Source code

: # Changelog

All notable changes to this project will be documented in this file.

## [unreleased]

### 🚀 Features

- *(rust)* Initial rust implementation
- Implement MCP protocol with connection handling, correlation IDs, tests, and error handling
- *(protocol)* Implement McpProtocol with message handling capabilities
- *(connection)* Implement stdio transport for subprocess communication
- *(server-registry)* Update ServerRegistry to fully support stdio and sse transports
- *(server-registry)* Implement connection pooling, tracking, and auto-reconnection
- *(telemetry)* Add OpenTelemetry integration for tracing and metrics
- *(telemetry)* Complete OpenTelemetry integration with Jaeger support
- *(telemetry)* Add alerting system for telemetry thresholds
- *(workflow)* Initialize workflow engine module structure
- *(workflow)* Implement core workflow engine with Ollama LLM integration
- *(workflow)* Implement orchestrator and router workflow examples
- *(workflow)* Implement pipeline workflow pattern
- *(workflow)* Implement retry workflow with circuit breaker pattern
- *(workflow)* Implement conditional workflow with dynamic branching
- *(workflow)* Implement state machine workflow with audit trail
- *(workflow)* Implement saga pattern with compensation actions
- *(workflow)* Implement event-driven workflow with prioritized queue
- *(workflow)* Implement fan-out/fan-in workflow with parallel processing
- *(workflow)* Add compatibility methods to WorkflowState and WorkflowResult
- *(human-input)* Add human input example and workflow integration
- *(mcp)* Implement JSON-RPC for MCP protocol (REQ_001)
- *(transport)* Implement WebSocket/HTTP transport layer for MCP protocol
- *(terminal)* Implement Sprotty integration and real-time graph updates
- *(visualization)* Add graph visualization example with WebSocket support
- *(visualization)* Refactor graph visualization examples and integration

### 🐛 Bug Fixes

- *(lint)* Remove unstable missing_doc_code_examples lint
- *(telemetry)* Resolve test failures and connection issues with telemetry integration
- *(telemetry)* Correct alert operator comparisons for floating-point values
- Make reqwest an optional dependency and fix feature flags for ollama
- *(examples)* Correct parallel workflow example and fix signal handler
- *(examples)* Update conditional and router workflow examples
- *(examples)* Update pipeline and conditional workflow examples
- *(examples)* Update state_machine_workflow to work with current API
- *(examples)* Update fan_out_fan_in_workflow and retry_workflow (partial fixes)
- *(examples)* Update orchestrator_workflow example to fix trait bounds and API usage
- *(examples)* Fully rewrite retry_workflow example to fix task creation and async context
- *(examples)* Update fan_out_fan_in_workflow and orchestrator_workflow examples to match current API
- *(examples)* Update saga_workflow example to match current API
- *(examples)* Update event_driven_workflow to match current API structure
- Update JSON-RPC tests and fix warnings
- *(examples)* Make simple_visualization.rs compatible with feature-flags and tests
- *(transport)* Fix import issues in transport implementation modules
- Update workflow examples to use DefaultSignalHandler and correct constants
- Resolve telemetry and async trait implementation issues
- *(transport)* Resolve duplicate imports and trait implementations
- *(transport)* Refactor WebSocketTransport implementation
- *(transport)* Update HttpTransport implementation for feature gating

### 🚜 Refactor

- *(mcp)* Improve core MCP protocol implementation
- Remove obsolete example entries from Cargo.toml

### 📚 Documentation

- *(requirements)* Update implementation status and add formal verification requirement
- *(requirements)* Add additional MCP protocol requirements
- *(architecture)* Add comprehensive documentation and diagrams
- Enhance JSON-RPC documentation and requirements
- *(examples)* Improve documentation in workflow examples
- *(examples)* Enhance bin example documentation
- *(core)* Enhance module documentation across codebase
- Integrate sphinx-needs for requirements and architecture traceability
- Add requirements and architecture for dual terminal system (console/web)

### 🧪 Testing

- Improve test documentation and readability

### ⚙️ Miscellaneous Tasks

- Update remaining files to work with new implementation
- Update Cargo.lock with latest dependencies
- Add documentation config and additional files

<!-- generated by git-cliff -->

- - - - - - -

## YOUR TASK
Every line in the material must be retyped exactly, with none omitted.

## TASK SOLUTION
Source code

: # Changelog

All notable changes to this project will be documented in this file.

## [unreleased]

### 🚀 Features

- *(rust)* Initial rust implementation
- Implement MCP protocol with connection handling, correlation IDs, tests, and error handling
- *(protocol)* Implement McpProtocol with message handling capabilities
- *(connection)* Implement stdio transport for subprocess communication
- *(server-registry)* Update ServerRegistry to fully support stdio and sse transports
- *(server-registry)* Implement connection pooling, tracking, and auto-reconnection
- *(telemetry)* Add OpenTelemetry integration for tracing and metrics
- *(telemetry)* Complete OpenTelemetry integration with Jaeger support
- *(telemetry)* Add alerting system for telemetry thresholds
- *(workflow)* Initialize workflow engine module structure
- *(workflow)* Implement core workflow engine with Ollama LLM integration
- *(workflow)* Implement orchestrator and router workflow examples
- *(workflow)* Implement pipeline workflow pattern
- *(workflow)* Implement retry workflow with circuit breaker pattern
- *(workflow)* Implement conditional workflow with dynamic branching
- *(workflow)* Implement state machine workflow with audit trail
- *(workflow)* Implement saga pattern with compensation actions
- *(workflow)* Implement event-driven workflow with prioritized queue
- *(workflow)* Implement fan-out/fan-in workflow with parallel processing
- *(workflow)* Add compatibility methods to WorkflowState and WorkflowResult
- *(human-input)* Add human input example and workflow integration
- *(mcp)* Implement JSON-RPC for MCP protocol (REQ_001)
- *(transport)* Implement WebSocket/HTTP transport layer for MCP protocol
- *(terminal)* Implement Sprotty integration and real-time graph updates
- *(visualization)* Add graph visualization example with WebSocket support
- *(visualization)* Refactor graph visualization examples and integration

### 🐛 Bug Fixes

- *(lint)* Remove unstable missing_doc_code_examples lint
- *(telemetry)* Resolve test failures and connection issues with telemetry integration
- *(telemetry)* Correct alert operator comparisons for floating-point values
- Make reqwest an optional dependency and fix feature flags for ollama
- *(examples)* Correct parallel workflow example and fix signal handler
- *(examples)* Update conditional and router workflow examples
- *(examples)* Update pipeline and conditional workflow examples
- *(examples)* Update state_machine_workflow to work with current API
- *(examples)* Update fan_out_fan_in_workflow and retry_workflow (partial fixes)
- *(examples)* Update orchestrator_workflow example to fix trait bounds and API usage
- *(examples)* Fully rewrite retry_workflow example to fix task creation and async context
- *(examples)* Update fan_out_fan_in_workflow and orchestrator_workflow examples to match current API
- *(examples)* Update saga_workflow example to match current API
- *(examples)* Update event_driven_workflow to match current API structure
- Update JSON-RPC tests and fix warnings
- *(examples)* Make simple_visualization.rs compatible with feature-flags and tests
- *(transport)* Fix import issues in transport implementation modules
- Update workflow examples to use DefaultSignalHandler and correct constants
- Resolve telemetry and async trait implementation issues
- *(transport)* Resolve duplicate imports and trait implementations
- *(transport)* Refactor WebSocketTransport implementation
- *(transport)* Update HttpTransport implementation for feature gating

### 🚜 Refactor

- *(mcp)* Improve core MCP protocol implementation
- Remove obsolete example entries from Cargo.toml

### 📚 Documentation

- *(requirements)* Update implementation status and add formal verification requirement
- *(requirements)* Add additional MCP protocol requirements
- *(architecture)* Add comprehensive documentation and diagrams
- Enhance JSON-RPC documentation and requirements
- *(examples)* Improve documentation in workflow examples
- *(examples)* Enhance bin example documentation
- *(core)* Enhance module documentation across codebase
- Integrate sphinx-needs for requirements and architecture traceability
- Add requirements and architecture for dual terminal system (console/web)

### 🧪 Testing

- Improve test documentation and readability

### ⚙️ Miscellaneous Tasks

- Update remaining files to work with new implementation
- Update Cargo.lock with latest dependencies
- Add documentation config and additional files

<!-- generated by git-cliff -->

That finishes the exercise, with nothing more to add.